Could you filter the records below and keep only the lines with the word "ipynb"?

Saved entries:
=== Section Start ===
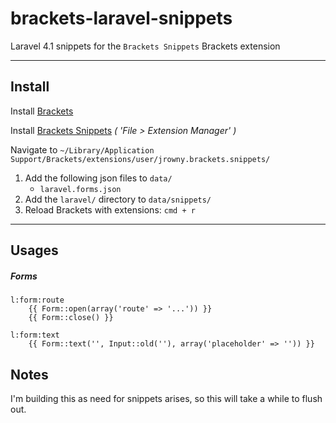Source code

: brackets-laravel-snippets
===

Laravel 4.1 snippets for the `Brackets Snippets` Brackets extension

---

## Install

Install [Brackets](http://brackets.io/)

Install [Brackets Snippets](https://github.com/jrowny/brackets-snippets) *( 'File > Extension Manager' )*

Navigate to `~/Library/Application Support/Brackets/extensions/user/jrowny.brackets.snippets/`

1. Add the following json files to `data/`
    * `laravel.forms.json`
2. Add the `laravel/` directory to `data/snippets/`
3. Reload Brackets with extensions: `cmd + r`

---

## Usages

##### Forms
    l:form:route 
        {{ Form::open(array('route' => '...')) }}
        {{ Form::close() }}
 
    l:form:text
    	{{ Form::text('', Input::old(''), array('placeholder' => '')) }}
        
        
## Notes
I'm building this as need for snippets arises, so this will take a while to flush out.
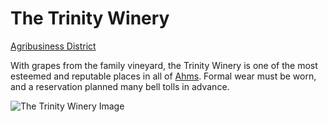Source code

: # The Trinity Winery
[Agribusiness District](Agribusiness%20District%20Overview.md)

With grapes from the family vineyard, the Trinity Winery is one of the most esteemed and reputable places in all of [Ahms](../Ahms%20Overview.md). Formal wear must be worn, and a reservation planned many bell tolls in advance.

![The Trinity Winery Image](https://media.discordapp.net/attachments/1037786205598793781/1038160397049540700/IMG_4001.jpg)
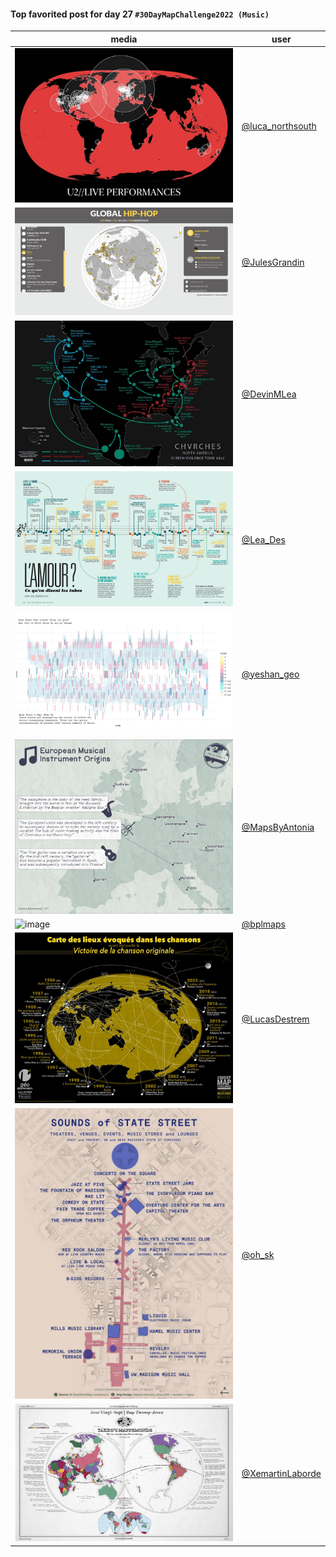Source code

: #### Top favorited post for day 27 `#30DayMapChallenge2022 (Music)`
| media | user | 
|-------|------|
| ![image](../uploads/50cacdab4eac5ffc968ccaaf70d94331/image.png) | [@luca_northsouth](https://twitter.com/luca_northsouth/status/1596970698219847680) |  
| ![image](../uploads/3c240499b7530782f6a5e7071de97d69/image.png) | [@JulesGrandin](https://twitter.com/JulesGrandin/status/1596775330827599874) |  
| ![image](../uploads/3e08b58079272452e60ba1b401a0f07b/image.png) | [@DevinMLea](https://twitter.com/DevinMLea/status/1597039599444176896) |  
| ![image](../uploads/8ddc2f6f225081261a43f2509ab5b3a2/image.png) | [@Lea_Des](https://twitter.com/Lea_Des/status/1596793953881362433) |  
| ![image](../uploads/fe103c00f396c67516d9aaf23634dac1/image.png) | [@yeshan_geo](https://twitter.com/yeshan_geo/status/1596773085725700097) |  
| ![image](../uploads/2df1a186aaca4e784de15ff8e545dfeb/image.png) | [@MapsByAntonia](https://twitter.com/MapsByAntonia/status/1596881905315901443) | 
| ![image](../uploads/12af2125077c25ac79bc469540f4c88b/image.png) | [@bplmaps](https://twitter.com/bplmaps/status/1596732348929826818) | 
| ![image](../uploads/d47d4173d32b46d516d1191397b9ee30/image.png) | [@LucasDestrem](https://twitter.com/LucasDestrem/status/1596765277609693185) |  
| ![image](../uploads/e0e5275d64f05ecfd33355c88cfb2bdd/image.png) | [@oh_sk](https://twitter.com/oh_sk/status/1596915820952625152) |  
| ![image](../uploads/505bc3145db40af6d65a168f6237e9bb/image.png) | [@XemartinLaborde](https://twitter.com/XemartinLaborde/status/1596966917025079298) |  

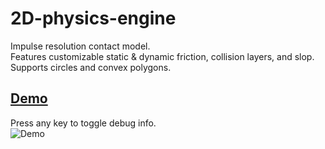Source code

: # 2D-physics-engine
Impulse resolution contact model.  
Features customizable static & dynamic friction, collision layers, and slop.  
Supports circles and convex polygons.

## [Demo](https://raw.githack.com/JentGent/2D-physics-engine/main/demos/pile/index.html)
Press any key to toggle debug info.  
![Demo](https://i.imgur.com/rh3lyBi.gif)

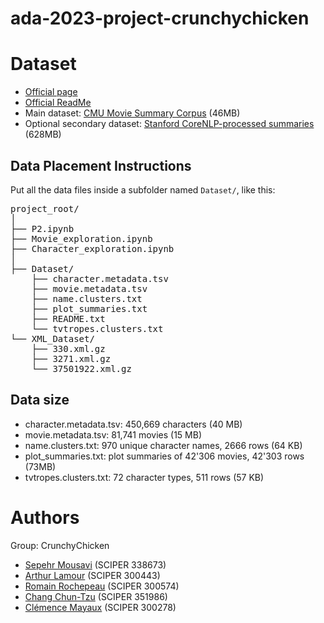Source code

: # ada-2023-project-crunchychicken

# Dataset

- [Official page](https://www.cs.cmu.edu/~ark/personas/)
- [Official ReadMe](https://github.com/epfl-ada/ada-2023-project-crunchychicken/blob/main/cmu_readme.md)
- Main dataset: [CMU Movie Summary Corpus](https://www.cs.cmu.edu/~ark/personas/data/MovieSummaries.tar.gz) (46MB)
- Optional secondary dataset: [Stanford CoreNLP-processed summaries](https://www.cs.cmu.edu/~ark/personas/data/corenlp_plot_summaries.tar) (628MB)

## Data Placement Instructions
Put all the data files inside a subfolder named `Dataset/`, like this:
<pre>
project_root/
│
├── P2.ipynb
├── Movie_exploration.ipynb
├── Character_exploration.ipynb
│
├── Dataset/
&nbsp;&nbsp;&nbsp;&nbsp;├── character.metadata.tsv
&nbsp;&nbsp;&nbsp;&nbsp;├── movie.metadata.tsv
&nbsp;&nbsp;&nbsp;&nbsp;├── name.clusters.txt
&nbsp;&nbsp;&nbsp;&nbsp;├── plot_summaries.txt
&nbsp;&nbsp;&nbsp;&nbsp;├── README.txt
&nbsp;&nbsp;&nbsp;&nbsp;└── tvtropes.clusters.txt
└── XML_Dataset/
&nbsp;&nbsp;&nbsp;&nbsp;├── 330.xml.gz
&nbsp;&nbsp;&nbsp;&nbsp;├── 3271.xml.gz
&nbsp;&nbsp;&nbsp;&nbsp;└── 37501922.xml.gz
</pre>

## Data size
- character.metadata.tsv: 450,669 characters (40 MB) 
- movie.metadata.tsv: 81,741 movies (15 MB)
- name.clusters.txt: 970 unique character names, 2666 rows (64 KB)
- plot_summaries.txt: plot summaries of 42'306 movies, 42'303 rows (73MB)
- tvtropes.clusters.txt: 72 character types, 511 rows (57 KB)

# Authors
Group: CrunchyChicken
- [Sepehr Mousavi](mailto:sepehr.mousavi@epfl.ch) (SCIPER 338673)
- [Arthur Lamour](mailto:arthur.lamour@epfl.ch) (SCIPER 300443)
- [Romain Rochepeau](mailto:romain.rochepeau@epfl.ch) (SCIPER 300574)
- [Chang Chun-Tzu](mailto:chun-tzu.chang@epfl.ch) (SCIPER 351986)
- [Clémence Mayaux](mailto:clemence.mayaux@epfl.ch) (SCIPER 300278)
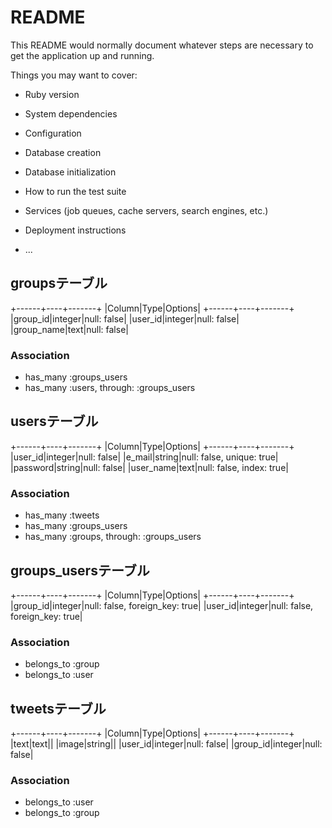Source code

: # README

This README would normally document whatever steps are necessary to get the
application up and running.

Things you may want to cover:

* Ruby version

* System dependencies

* Configuration

* Database creation

* Database initialization

* How to run the test suite

* Services (job queues, cache servers, search engines, etc.)

* Deployment instructions

* ...

## groupsテーブル
+------+----+-------+
|Column|Type|Options|
+------+----+-------+
|group_id|integer|null: false|
|user_id|integer|null: false|
|group_name|text|null: false|
### Association
- has_many :groups_users
- has_many :users, through: :groups_users

## usersテーブル
+------+----+-------+
|Column|Type|Options|
+------+----+-------+
|user_id|integer|null: false|
|e_mail|string|null: false, unique: true|
|password|string|null: false|
|user_name|text|null: false, index: true|
### Association
- has_many :tweets
- has_many :groups_users
- has_many :groups, through: :groups_users

## groups_usersテーブル
+------+----+-------+
|Column|Type|Options|
+------+----+-------+
|group_id|integer|null: false, foreign_key: true|
|user_id|integer|null: false, foreign_key: true|
### Association
- belongs_to :group
- belongs_to :user

## tweetsテーブル
+------+----+-------+
|Column|Type|Options|
+------+----+-------+
|text|text||
|image|string||
|user_id|integer|null: false|
|group_id|integer|null: false|
### Association
- belongs_to :user
- belongs_to :group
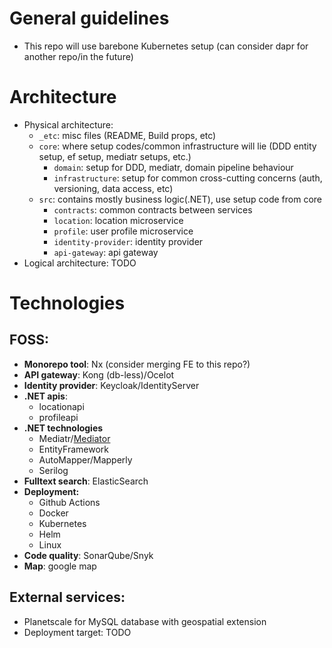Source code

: # General guidelines
- This repo will use barebone Kubernetes setup (can consider dapr for another repo/in the future)

# Architecture

- Physical architecture:
    - `_etc`: misc files (README, Build props, etc)
    - `core`: where setup codes/common infrastructure will lie (DDD entity setup, ef setup, mediatr setups, etc.)
      - `domain`: setup for DDD, mediatr, domain pipeline behaviour
      - `infrastructure`: setup for common cross-cutting concerns (auth, versioning, data access, etc)
    - `src`: contains mostly business logic(.NET), use setup code from core
      - `contracts`: common contracts between services
      - `location`: location microservice
      - `profile`: user profile microservice
      - `identity-provider`: identity provider
      - `api-gateway`: api gateway
- Logical architecture: TODO
# Technologies

## FOSS:
- **Monorepo tool**: Nx (consider merging FE to this repo?)
- **API gateway**: Kong (db-less)/Ocelot
- **Identity provider**: Keycloak/IdentityServer
- **.NET apis**:
  - locationapi
  - profileapi
- **.NET technologies**
  - Mediatr/[Mediator](https://github.com/martinothamar/Mediator#3-usage-and-abstractions)
  - EntityFramework
  - AutoMapper/Mapperly
  - Serilog
- **Fulltext search**: ElasticSearch
- **Deployment:**
  - Github Actions
  - Docker
  - Kubernetes
  - Helm
  - Linux
- **Code quality**: SonarQube/Snyk
- **Map**: google map

## External services:
- Planetscale for MySQL database with geospatial extension
- Deployment target: TODO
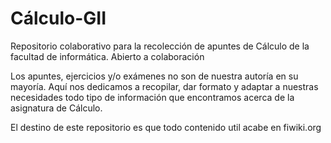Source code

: # Cálculo-GII
Repositorio colaborativo para la recolección de apuntes de Cálculo de la facultad de informática. Abierto a colaboración

Los apuntes, ejercicios y/o exámenes no son de nuestra autoría en su mayoría. Aquí nos dedicamos a recopilar, dar formato y adaptar a nuestras necesidades todo tipo de información que encontramos acerca de la asignatura de Cálculo.

El destino de este repositorio es que todo contenido util acabe en fiwiki.org
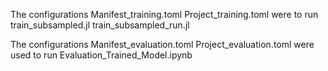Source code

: The configurations
	Manifest_training.toml
	Project_training.toml
were to run
	train_subsampled.jl
	train_subsampled_run.jl
	

The configurations
	Manifest_evaluation.toml
	Project_evaluation.toml
were used to run
	Evaluation_Trained_Model.ipynb
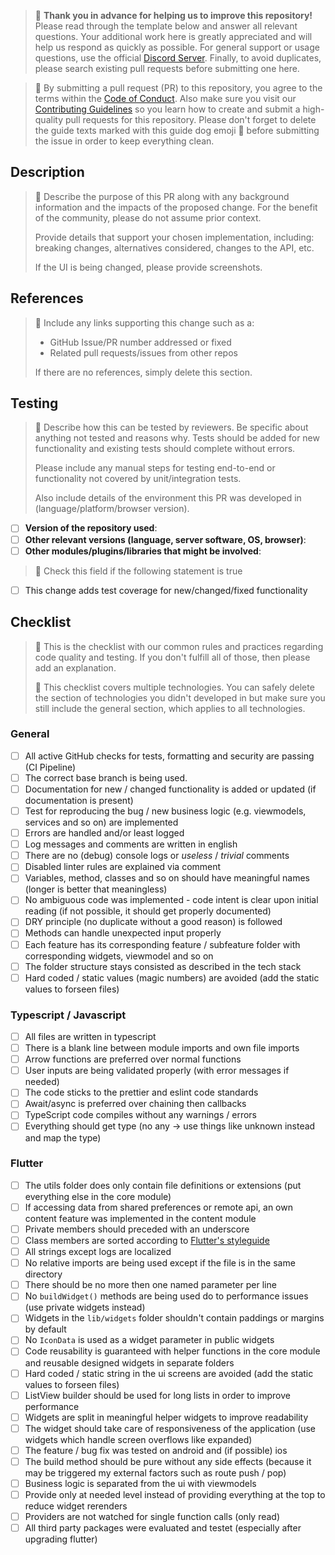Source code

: > 🦮 **Thank you in advance for helping us to improve this repository!** Please read through the template below and answer all relevant questions. Your additional work here is greatly appreciated and will help us respond as quickly as possible. For general support or usage questions, use the official [Discord Server](https://discord.gg/NpxrDGYDwV). Finally, to avoid duplicates, please search existing pull requests before submitting one here.

> 🦮 By submitting a pull request (PR) to this repository, you agree to the terms within the [Code of Conduct](../CODE_OF_CONDUCT.md). Also make sure you visit our [Contributing Guidelines](../CONTRIBUTING.md) so you learn how to create and submit a high-quality pull requests for this repository. Please don't forget to delete the guide texts marked with this guide dog emoji 🦮  before submitting the issue in order to keep everything clean.

## Description

> 🦮 Describe the purpose of this PR along with any background information and the impacts of the proposed change. For the benefit of the community, please do not assume prior context.
>
> Provide details that support your chosen implementation, including: breaking changes, alternatives considered, changes to the API, etc.
>
> If the UI is being changed, please provide screenshots.

## References

> 🦮 Include any links supporting this change such as a:
> - GitHub Issue/PR number addressed or fixed
> - Related pull requests/issues from other repos
> 
> If there are no references, simply delete this section.

## Testing

> 🦮 Describe how this can be tested by reviewers. Be specific about anything not tested and reasons why. Tests should be added for new functionality and existing tests should complete without errors.
> 
> Please include any manual steps for testing end-to-end or functionality not covered by unit/integration tests.
> 
> Also include details of the environment this PR was developed in (language/platform/browser version).
- [ ] **Version of the repository used**:
- [ ] **Other relevant versions (language, server software, OS, browser)**:
- [ ] **Other modules/plugins/libraries that might be involved**:

> 🦮 Check this field if the following statement is true

- [ ] This change adds test coverage for new/changed/fixed functionality

## Checklist

> 🦮 This is the checklist with our common rules and practices regarding code quality and testing. If you don't fulfill all of those, then please add an explanation.
> 
> 🦮 This checklist covers multiple technologies. You can safely delete the section of technologies you didn't developed in but make sure you still include the general section, which applies to all technologies.

### General

- [ ] All active GitHub checks for tests, formatting and security are passing (CI Pipeline)
- [ ] The correct base branch is being used.
- [ ] Documentation for new / changed functionality is added or updated (if documentation is present)
- [ ] Test for reproducing the bug / new business logic (e.g. viewmodels, services and so on) are implemented
- [ ] Errors are handled and/or least logged
- [ ] Log messages and comments are written in english
- [ ] There are no (debug) console logs or _useless_ / _trivial_ comments
- [ ] Disabled linter rules are explained via comment
- [ ] Variables, method, classes and so on should have meaningful names (longer is better that meaningless)
- [ ] No ambiguous code was implemented - code intent is clear upon initial reading (if not possible, it should get properly documented)
- [ ] DRY principle (no duplicate without a good reason) is followed
- [ ] Methods can handle unexpected input properly
- [ ] Each feature has its corresponding feature / subfeature folder with corresponding widgets, viewmodel and so on
- [ ] The folder structure stays consisted as described in the tech stack
- [ ] Hard coded / static values (magic numbers) are avoided (add the static values to forseen files)

### Typescript / Javascript

- [ ] All files are written in typescript
- [ ] There is a blank line between module imports and own file imports
- [ ] Arrow functions are preferred over normal functions
- [ ] User inputs are being validated properly (with error messages if needed)
- [ ] The code sticks to the prettier and eslint code standards
- [ ] Await/async is preferred over chaining then callbacks
- [ ] TypeScript code compiles without any warnings / errors
- [ ] Everything should get type (no any -> use things like unknown instead and map the type)

### Flutter

- [ ] The utils folder does only contain file definitions or extensions (put everything else in the core module)
- [ ] If accessing data from shared preferences or remote api, an own content feature was implemented in the content module
- [ ] Private members should preceded with an underscore
- [ ] Class members are sorted according to [Flutter's styleguide](https://github.com/flutter/flutter/wiki/Style-guide-for-Flutter-repo)
- [ ] All strings except logs are localized
- [ ] No relative imports are being used except if the file is in the same directory
- [ ] There should be no more then one named parameter per line
- [ ] No `buildWidget()` methods are being used do to performance issues (use private widgets instead)
- [ ] Widgets in the `lib/widgets` folder shouldn't contain paddings or margins by default
- [ ] No `IconData` is used as a widget parameter in public widgets
- [ ] Code reusability is guaranteed with helper functions in the core module and reusable designed widgets in separate folders
- [ ] Hard coded / static string in the ui screens are avoided (add the static values to forseen files)
- [ ] ListView builder should be used for long lists in order to improve performance
- [ ] Widgets are split in meaningful helper widgets to improve readability
- [ ] The widget should take care of responsiveness of the application (use widgets which handle screen overflows like expanded)
- [ ] The feature / bug fix was tested on android and (if possible) ios
- [ ] The build method should be pure without any side effects (because it may be triggered my external factors such as route push / pop)
- [ ] Business logic is separated from the ui with viewmodels
- [ ] Provide only at needed level instead of providing everything at the top to reduce widget rerenders
- [ ] Providers are not watched for single function calls (only read)
- [ ] All third party packages were evaluated and testet (especially after upgrading flutter)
=== Section End ===
THE COMPLETED TASK:
├── P2.ipynb
├── Movie_exploration.ipynb
├── Character_exploration.ipynb
	Evaluation_Trained_Model.ipynb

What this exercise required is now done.